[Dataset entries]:
··········

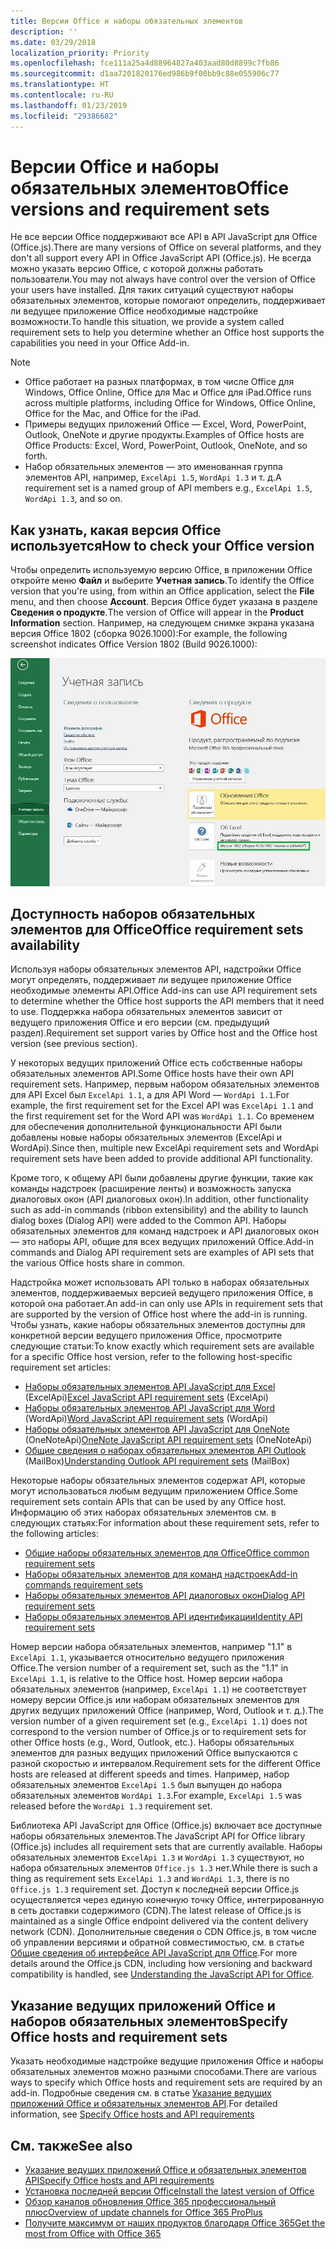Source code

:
 ```yaml
---
title: Версии Office и наборы обязательных элементов
description: ''
ms.date: 03/29/2018
localization_priority: Priority
ms.openlocfilehash: fce111a25a4d88964827a403aad80d8899c7fb86
ms.sourcegitcommit: d1aa7201820176ed986b9f00bb9c88e055906c77
ms.translationtype: HT
ms.contentlocale: ru-RU
ms.lasthandoff: 01/23/2019
ms.locfileid: "29386682"
---
```

# <a name="office-versions-and-requirement-sets"></a><span data-ttu-id="9645e-102">Версии Office и наборы обязательных элементов</span><span class="sxs-lookup"><span data-stu-id="9645e-102">Office versions and requirement sets</span></span>

<span data-ttu-id="9645e-103">Не все версии Office поддерживают все API в API JavaScript для Office (Office.js).</span><span class="sxs-lookup"><span data-stu-id="9645e-103">There are many versions of Office on several platforms, and they don't all support every API in Office JavaScript API (Office.js).</span></span> <span data-ttu-id="9645e-104">Не всегда можно указать версию Office, с которой должны работать пользователи.</span><span class="sxs-lookup"><span data-stu-id="9645e-104">You may not always have control over the version of Office your users have installed.</span></span>  <span data-ttu-id="9645e-105">Для таких ситуаций существуют наборы обязательных элементов, которые помогают определить, поддерживает ли ведущее приложение Office необходимые надстройке возможности.</span><span class="sxs-lookup"><span data-stu-id="9645e-105">To handle this situation, we provide a system called requirement sets to help you determine whether an Office host supports the capabilities you need in your Office Add-in.</span></span> 

> [!NOTE]
> - <span data-ttu-id="9645e-106">Office работает на разных платформах, в том числе Office для Windows, Office Online, Office для Mac и Office для iPad.</span><span class="sxs-lookup"><span data-stu-id="9645e-106">Office runs across multiple platforms, including Office for Windows, Office Online, Office for the Mac, and Office for the iPad.</span></span>  
> - <span data-ttu-id="9645e-107">Примеры ведущих приложений Office — Excel, Word, PowerPoint, Outlook, OneNote и другие продукты.</span><span class="sxs-lookup"><span data-stu-id="9645e-107">Examples of Office hosts are Office Products: Excel, Word, PowerPoint, Outlook, OneNote, and so forth.</span></span>  
> - <span data-ttu-id="9645e-108">Набор обязательных элементов — это именованная группа элементов API, например, `ExcelApi 1.5`, `WordApi 1.3` и т. д.</span><span class="sxs-lookup"><span data-stu-id="9645e-108">A requirement set is a named group of API members e.g., `ExcelApi 1.5`, `WordApi 1.3`, and so on.</span></span>  


## <a name="how-to-check-your-office-version"></a><span data-ttu-id="9645e-109">Как узнать, какая версия Office используется</span><span class="sxs-lookup"><span data-stu-id="9645e-109">How to check your Office version</span></span>

<span data-ttu-id="9645e-110">Чтобы определить используемую версию Office, в приложении Office откройте меню **Файл** и выберите **Учетная запись**.</span><span class="sxs-lookup"><span data-stu-id="9645e-110">To identify the Office version that you're using, from within an Office application, select the **File** menu, and then choose **Account**.</span></span> <span data-ttu-id="9645e-111">Версия Office будет указана в разделе **Сведения о продукте**.</span><span class="sxs-lookup"><span data-stu-id="9645e-111">The version of Office will appear in the **Product Information** section.</span></span> <span data-ttu-id="9645e-112">Например, на следующем снимке экрана указана версия Office 1802 (сборка 9026.1000):</span><span class="sxs-lookup"><span data-stu-id="9645e-112">For example, the following screenshot indicates Office Version 1802 (Build 9026.1000):</span></span>

![Проверка версии Office](../images/office-version-number-ui.jpg)


## <a name="office-requirement-sets-availability"></a><span data-ttu-id="9645e-114">Доступность наборов обязательных элементов для Office</span><span class="sxs-lookup"><span data-stu-id="9645e-114">Office requirement sets availability</span></span>

<span data-ttu-id="9645e-115">Используя наборы обязательных элементов API, надстройки Office могут определять, поддерживает ли ведущее приложение Office необходимые элементы API.</span><span class="sxs-lookup"><span data-stu-id="9645e-115">Office Add-ins can use API requirement sets to determine whether the Office host supports the API members that it need to use.</span></span> <span data-ttu-id="9645e-116">Поддержка набора обязательных элементов зависит от ведущего приложения Office и его версии (см. предыдущий раздел).</span><span class="sxs-lookup"><span data-stu-id="9645e-116">Requirement set support varies by Office host and the Office host version (see previous section).</span></span>

<span data-ttu-id="9645e-117">У некоторых ведущих приложений Office есть собственные наборы обязательных элементов API.</span><span class="sxs-lookup"><span data-stu-id="9645e-117">Some Office hosts have their own API requirement sets.</span></span> <span data-ttu-id="9645e-118">Например, первым набором обязательных элементов для API Excel был `ExcelApi 1.1`, а для API Word — `WordApi 1.1`.</span><span class="sxs-lookup"><span data-stu-id="9645e-118">For example, the first requirement set for the Excel API was `ExcelApi 1.1` and the first requirement set for the Word API was `WordApi 1.1`.</span></span> <span data-ttu-id="9645e-119">Со временем для обеспечения дополнительной функциональности API были добавлены новые наборы обязательных элементов (ExcelApi и WordApi).</span><span class="sxs-lookup"><span data-stu-id="9645e-119">Since then, multiple new ExcelApi requirement sets and WordApi requirement sets have been added to provide additional API functionality.</span></span>

<span data-ttu-id="9645e-120">Кроме того, к общему API были добавлены другие функции, такие как команды надстроек (расширение ленты) и возможность запуска диалоговых окон (API диалоговых окон).</span><span class="sxs-lookup"><span data-stu-id="9645e-120">In addition, other functionality such as add-in commands (ribbon extensibility) and the ability to launch dialog boxes (Dialog API) were added to the Common API.</span></span> <span data-ttu-id="9645e-121">Наборы обязательных элементов для команд надстроек и API диалоговых окон — это наборы API, общие для всех ведущих приложений Office.</span><span class="sxs-lookup"><span data-stu-id="9645e-121">Add-in commands and Dialog API requirement sets are examples of API sets that the various Office hosts share in common.</span></span>

<span data-ttu-id="9645e-122">Надстройка может использовать API только в наборах обязательных элементов, поддерживаемых версией ведущего приложения Office, в которой она работает.</span><span class="sxs-lookup"><span data-stu-id="9645e-122">An add-in can only use APIs in requirement sets that are supported by the version of Office host where the add-in is running.</span></span> <span data-ttu-id="9645e-123">Чтобы узнать, какие наборы обязательных элементов доступны для конкретной версии ведущего приложения Office, просмотрите следующие статьи:</span><span class="sxs-lookup"><span data-stu-id="9645e-123">To know exactly which requirement sets are available for a specific Office host version, refer to the following host-specific requirement set articles:</span></span>

- <span data-ttu-id="9645e-124">[Наборы обязательных элементов API JavaScript для Excel](https://docs.microsoft.com/office/dev/add-ins/reference/requirement-sets/excel-api-requirement-sets) (ExcelApi)</span><span class="sxs-lookup"><span data-stu-id="9645e-124">[Excel JavaScript API requirement sets](https://docs.microsoft.com/office/dev/add-ins/reference/requirement-sets/excel-api-requirement-sets) (ExcelApi)</span></span>
- <span data-ttu-id="9645e-125">[Наборы обязательных элементов API JavaScript для Word](https://docs.microsoft.com/office/dev/add-ins/reference/requirement-sets/word-api-requirement-sets) (WordApi)</span><span class="sxs-lookup"><span data-stu-id="9645e-125">[Word JavaScript API requirement sets](https://docs.microsoft.com/office/dev/add-ins/reference/requirement-sets/word-api-requirement-sets) (WordApi)</span></span>
- <span data-ttu-id="9645e-126">[Наборы обязательных элементов API JavaScript для OneNote](https://docs.microsoft.com/office/dev/add-ins/reference/requirement-sets/onenote-api-requirement-sets) (OneNoteApi)</span><span class="sxs-lookup"><span data-stu-id="9645e-126">[OneNote JavaScript API requirement sets](https://docs.microsoft.com/office/dev/add-ins/reference/requirement-sets/onenote-api-requirement-sets) (OneNoteApi)</span></span>
- <span data-ttu-id="9645e-127">[Общие сведения о наборах обязательных элементов API Outlook](https://docs.microsoft.com/office/dev/add-ins/reference/requirement-sets/outlook-api-requirement-sets) (MailBox)</span><span class="sxs-lookup"><span data-stu-id="9645e-127">[Understanding Outlook API requirement sets](https://docs.microsoft.com/office/dev/add-ins/reference/requirement-sets/outlook-api-requirement-sets) (MailBox)</span></span>

<span data-ttu-id="9645e-128">Некоторые наборы обязательных элементов содержат API, которые могут использоваться любым ведущим приложением Office.</span><span class="sxs-lookup"><span data-stu-id="9645e-128">Some requirement sets contain APIs that can be used by any Office host.</span></span> <span data-ttu-id="9645e-129">Информацию об этих наборах обязательных элементов см. в следующих статьях:</span><span class="sxs-lookup"><span data-stu-id="9645e-129">For information about these requirement sets, refer to the following articles:</span></span>

- [<span data-ttu-id="9645e-130">Общие наборы обязательных элементов для Office</span><span class="sxs-lookup"><span data-stu-id="9645e-130">Office common requirement sets</span></span>](https://docs.microsoft.com/office/dev/add-ins/reference/requirement-sets/office-add-in-requirement-sets)
- [<span data-ttu-id="9645e-131">Наборы обязательных элементов для команд надстроек</span><span class="sxs-lookup"><span data-stu-id="9645e-131">Add-in commands requirement sets</span></span>](https://docs.microsoft.com/office/dev/add-ins/reference/requirement-sets/add-in-commands-requirement-sets)
- [<span data-ttu-id="9645e-132">Наборы обязательных элементов API диалоговых окон</span><span class="sxs-lookup"><span data-stu-id="9645e-132">Dialog API requirement sets</span></span>](https://docs.microsoft.com/office/dev/add-ins/reference/requirement-sets/dialog-api-requirement-sets)
- [<span data-ttu-id="9645e-133">Наборы обязательных элементов API идентификации</span><span class="sxs-lookup"><span data-stu-id="9645e-133">Identity API requirement sets</span></span>](https://docs.microsoft.com/office/dev/add-ins/reference/requirement-sets/identity-api-requirement-sets)

<span data-ttu-id="9645e-134">Номер версии набора обязательных элементов, например "1.1" в `ExcelApi 1.1`, указывается относительно ведущего приложения Office.</span><span class="sxs-lookup"><span data-stu-id="9645e-134">The version number of a requirement set, such as the "1.1" in `ExcelApi 1.1`, is relative to the Office host.</span></span> <span data-ttu-id="9645e-135">Номер версии набора обязательных элементов (например, `ExcelApi 1.1`) не соответствует номеру версии Office.js или наборам обязательных элементов для других ведущих приложений Office (например, Word, Outlook и т. д.).</span><span class="sxs-lookup"><span data-stu-id="9645e-135">The version number of a given requirement set (e.g., `ExcelApi 1.1`) does not correspond to the version number of Office.js or to requirement sets for other Office hosts (e.g., Word, Outlook, etc.).</span></span>  <span data-ttu-id="9645e-136">Наборы обязательных элементов для разных ведущих приложений Office выпускаются с разной скоростью и интервалом.</span><span class="sxs-lookup"><span data-stu-id="9645e-136">Requirement sets for the different Office hosts are released at different speeds and times.</span></span> <span data-ttu-id="9645e-137">Например, набор обязательных элементов `ExcelApi 1.5` был выпущен до набора обязательных элементов `WordApi 1.3`.</span><span class="sxs-lookup"><span data-stu-id="9645e-137">For example, `ExcelApi 1.5` was released before the `WordApi 1.3` requirement set.</span></span>

<span data-ttu-id="9645e-138">Библиотека API JavaScript для Office (Office.js) включает все доступные наборы обязательных элементов.</span><span class="sxs-lookup"><span data-stu-id="9645e-138">The JavaScript API for Office library (Office.js) includes all requirement sets that are currently available.</span></span> <span data-ttu-id="9645e-139">Наборы обязательных элементов `ExcelApi 1.3` и `WordApi 1.3` существуют, но набора обязательных элементов `Office.js 1.3` нет.</span><span class="sxs-lookup"><span data-stu-id="9645e-139">While there is such a thing as requirement sets `ExcelApi 1.3` and `WordApi 1.3`, there is no `Office.js 1.3` requirement set.</span></span> <span data-ttu-id="9645e-140">Доступ к последней версии Office.js осуществляется через единую конечную точку Office, интегрированную в сеть доставки содержимого (CDN).</span><span class="sxs-lookup"><span data-stu-id="9645e-140">The latest release of Office.js is maintained as a single Office endpoint delivered via the content delivery network (CDN).</span></span> <span data-ttu-id="9645e-141">Дополнительные сведения о CDN Office.js, в том числе об управлении версиями и обратной совместимостью, см. в статье [Общие сведения об интерфейсе API JavaScript для Office](https://docs.microsoft.com/office/dev/add-ins/develop/understanding-the-javascript-api-for-office).</span><span class="sxs-lookup"><span data-stu-id="9645e-141">For more details around the Office.js CDN, including how versioning and backward compatibility is handled, see [Understanding the JavaScript API for Office](https://docs.microsoft.com/office/dev/add-ins/develop/understanding-the-javascript-api-for-office).</span></span>

## <a name="specify-office-hosts-and-requirement-sets"></a><span data-ttu-id="9645e-142">Указание ведущих приложений Office и наборов обязательных элементов</span><span class="sxs-lookup"><span data-stu-id="9645e-142">Specify Office hosts and requirement sets</span></span>

<span data-ttu-id="9645e-143">Указать необходимые надстройке ведущие приложения Office и наборы обязательных элементов можно разными способами.</span><span class="sxs-lookup"><span data-stu-id="9645e-143">There are various ways to specify which Office hosts and requirement sets are required by an add-in.</span></span>  <span data-ttu-id="9645e-144">Подробные сведения см. в статье [Указание ведущих приложений Office и обязательных элементов API](https://docs.microsoft.com/office/dev/add-ins/develop/specify-office-hosts-and-api-requirements).</span><span class="sxs-lookup"><span data-stu-id="9645e-144">For detailed information, see [Specify Office hosts and API requirements](https://docs.microsoft.com/office/dev/add-ins/develop/specify-office-hosts-and-api-requirements)</span></span>


## <a name="see-also"></a><span data-ttu-id="9645e-145">См. также</span><span class="sxs-lookup"><span data-stu-id="9645e-145">See also</span></span>

- [<span data-ttu-id="9645e-146">Указание ведущих приложений Office и обязательных элементов API</span><span class="sxs-lookup"><span data-stu-id="9645e-146">Specify Office hosts and API requirements</span></span>](https://docs.microsoft.com/office/dev/add-ins/develop/specify-office-hosts-and-api-requirements)
- [<span data-ttu-id="9645e-147">Установка последней версии Office</span><span class="sxs-lookup"><span data-stu-id="9645e-147">Install the latest version of Office</span></span>](https://docs.microsoft.com/office/dev/add-ins/develop/install-latest-office-version)
- [<span data-ttu-id="9645e-148">Обзор каналов обновления Office 365 профессиональный плюс</span><span class="sxs-lookup"><span data-stu-id="9645e-148">Overview of update channels for Office 365 ProPlus</span></span>](https://docs.microsoft.com/deployoffice/overview-of-update-channels-for-office-365-proplus)
- [<span data-ttu-id="9645e-149">Получите максимум от наших продуктов благодаря Office 365</span><span class="sxs-lookup"><span data-stu-id="9645e-149">Get the most from Office with Office 365</span></span>](https://products.office.com/compare-all-microsoft-office-products?tab=2)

··········

[About this exercise]: Could you set down, exactly as written, the lines above between the one holding "requirement sets availability</span></span>" and the one holding "additional API functionality.</span></span>", inclusive, and nothing more?

[Reply]:
## <a name="office-requirement-sets-availability"></a><span data-ttu-id="9645e-114">Доступность наборов обязательных элементов для Office</span><span class="sxs-lookup"><span data-stu-id="9645e-114">Office requirement sets availability</span></span>

<span data-ttu-id="9645e-115">Используя наборы обязательных элементов API, надстройки Office могут определять, поддерживает ли ведущее приложение Office необходимые элементы API.</span><span class="sxs-lookup"><span data-stu-id="9645e-115">Office Add-ins can use API requirement sets to determine whether the Office host supports the API members that it need to use.</span></span> <span data-ttu-id="9645e-116">Поддержка набора обязательных элементов зависит от ведущего приложения Office и его версии (см. предыдущий раздел).</span><span class="sxs-lookup"><span data-stu-id="9645e-116">Requirement set support varies by Office host and the Office host version (see previous section).</span></span>

<span data-ttu-id="9645e-117">У некоторых ведущих приложений Office есть собственные наборы обязательных элементов API.</span><span class="sxs-lookup"><span data-stu-id="9645e-117">Some Office hosts have their own API requirement sets.</span></span> <span data-ttu-id="9645e-118">Например, первым набором обязательных элементов для API Excel был `ExcelApi 1.1`, а для API Word — `WordApi 1.1`.</span><span class="sxs-lookup"><span data-stu-id="9645e-118">For example, the first requirement set for the Excel API was `ExcelApi 1.1` and the first requirement set for the Word API was `WordApi 1.1`.</span></span> <span data-ttu-id="9645e-119">Со временем для обеспечения дополнительной функциональности API были добавлены новые наборы обязательных элементов (ExcelApi и WordApi).</span><span class="sxs-lookup"><span data-stu-id="9645e-119">Since then, multiple new ExcelApi requirement sets and WordApi requirement sets have been added to provide additional API functionality.</span></span>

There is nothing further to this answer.